WHAT THIS TASK INVOLVES >> Every line from the one with "https://pan.xunlei.com/s/VOCn9YXzyeTd57nu3J_yafC0A1# | pqvs |" to the end of the data needs to be copied exactly, and no line before it.

(Stored data)
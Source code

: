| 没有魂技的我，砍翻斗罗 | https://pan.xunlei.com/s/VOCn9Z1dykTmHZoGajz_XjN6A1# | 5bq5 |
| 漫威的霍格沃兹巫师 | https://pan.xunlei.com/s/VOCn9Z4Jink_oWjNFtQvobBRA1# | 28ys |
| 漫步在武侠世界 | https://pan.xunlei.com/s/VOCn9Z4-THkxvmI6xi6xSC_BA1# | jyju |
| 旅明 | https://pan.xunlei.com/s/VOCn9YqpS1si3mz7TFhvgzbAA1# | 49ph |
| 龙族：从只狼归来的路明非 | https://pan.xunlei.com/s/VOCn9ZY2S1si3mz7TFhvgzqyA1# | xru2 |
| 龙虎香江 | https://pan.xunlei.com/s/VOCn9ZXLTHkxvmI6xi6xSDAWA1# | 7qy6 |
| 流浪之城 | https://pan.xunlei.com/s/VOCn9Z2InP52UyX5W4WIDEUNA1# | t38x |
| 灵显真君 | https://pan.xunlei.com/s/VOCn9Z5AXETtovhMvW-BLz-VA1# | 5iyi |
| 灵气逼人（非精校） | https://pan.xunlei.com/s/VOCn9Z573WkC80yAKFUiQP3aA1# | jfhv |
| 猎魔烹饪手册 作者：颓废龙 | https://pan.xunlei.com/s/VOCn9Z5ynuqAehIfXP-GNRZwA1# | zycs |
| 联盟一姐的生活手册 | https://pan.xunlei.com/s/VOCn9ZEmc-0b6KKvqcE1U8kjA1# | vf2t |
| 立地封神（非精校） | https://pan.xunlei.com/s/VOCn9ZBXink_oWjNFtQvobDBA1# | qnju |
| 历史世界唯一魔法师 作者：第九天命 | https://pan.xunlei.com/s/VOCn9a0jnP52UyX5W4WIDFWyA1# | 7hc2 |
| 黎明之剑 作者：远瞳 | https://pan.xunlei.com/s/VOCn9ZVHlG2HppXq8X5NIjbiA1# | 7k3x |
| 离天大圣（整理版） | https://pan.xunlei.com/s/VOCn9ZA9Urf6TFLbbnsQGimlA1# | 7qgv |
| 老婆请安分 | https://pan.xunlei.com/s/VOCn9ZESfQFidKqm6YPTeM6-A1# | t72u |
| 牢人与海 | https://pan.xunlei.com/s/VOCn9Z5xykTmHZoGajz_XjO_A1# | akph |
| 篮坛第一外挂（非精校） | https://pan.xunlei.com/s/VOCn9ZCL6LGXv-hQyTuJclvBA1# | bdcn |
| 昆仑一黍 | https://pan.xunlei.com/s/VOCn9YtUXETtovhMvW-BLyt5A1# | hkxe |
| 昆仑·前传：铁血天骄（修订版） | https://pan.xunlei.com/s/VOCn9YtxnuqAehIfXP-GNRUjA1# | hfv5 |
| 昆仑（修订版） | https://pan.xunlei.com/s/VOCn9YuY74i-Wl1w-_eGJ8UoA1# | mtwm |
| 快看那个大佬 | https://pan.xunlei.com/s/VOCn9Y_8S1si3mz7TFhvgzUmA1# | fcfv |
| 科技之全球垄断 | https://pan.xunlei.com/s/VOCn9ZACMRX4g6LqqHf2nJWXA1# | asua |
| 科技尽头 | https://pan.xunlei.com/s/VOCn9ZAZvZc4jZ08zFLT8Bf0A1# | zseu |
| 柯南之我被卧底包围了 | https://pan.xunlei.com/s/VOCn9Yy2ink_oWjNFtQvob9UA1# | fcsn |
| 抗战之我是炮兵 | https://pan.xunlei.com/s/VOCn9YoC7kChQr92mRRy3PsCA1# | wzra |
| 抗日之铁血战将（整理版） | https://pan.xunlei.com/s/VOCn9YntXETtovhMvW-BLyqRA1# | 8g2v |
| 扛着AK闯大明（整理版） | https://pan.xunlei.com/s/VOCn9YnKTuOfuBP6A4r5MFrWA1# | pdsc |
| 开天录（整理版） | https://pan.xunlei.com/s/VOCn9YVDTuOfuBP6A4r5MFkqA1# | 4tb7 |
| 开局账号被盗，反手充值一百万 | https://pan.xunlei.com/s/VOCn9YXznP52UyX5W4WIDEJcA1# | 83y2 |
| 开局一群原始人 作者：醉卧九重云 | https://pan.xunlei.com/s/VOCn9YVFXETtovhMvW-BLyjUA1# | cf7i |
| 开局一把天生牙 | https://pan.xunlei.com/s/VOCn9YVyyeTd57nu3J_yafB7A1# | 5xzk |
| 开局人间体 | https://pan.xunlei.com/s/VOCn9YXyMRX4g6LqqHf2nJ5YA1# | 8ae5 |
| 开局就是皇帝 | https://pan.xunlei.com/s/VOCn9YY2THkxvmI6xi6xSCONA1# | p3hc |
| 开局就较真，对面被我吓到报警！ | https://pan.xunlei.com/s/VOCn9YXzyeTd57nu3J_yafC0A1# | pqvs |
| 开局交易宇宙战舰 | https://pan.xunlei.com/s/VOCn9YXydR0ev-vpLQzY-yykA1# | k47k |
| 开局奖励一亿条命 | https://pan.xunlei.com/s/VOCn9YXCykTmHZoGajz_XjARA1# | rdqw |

ANSWER SPACE >>
| 开局就较真，对面被我吓到报警！ | https://pan.xunlei.com/s/VOCn9YXzyeTd57nu3J_yafC0A1# | pqvs |
| 开局交易宇宙战舰 | https://pan.xunlei.com/s/VOCn9YXydR0ev-vpLQzY-yykA1# | k47k |
| 开局奖励一亿条命 | https://pan.xunlei.com/s/VOCn9YXCykTmHZoGajz_XjARA1# | rdqw |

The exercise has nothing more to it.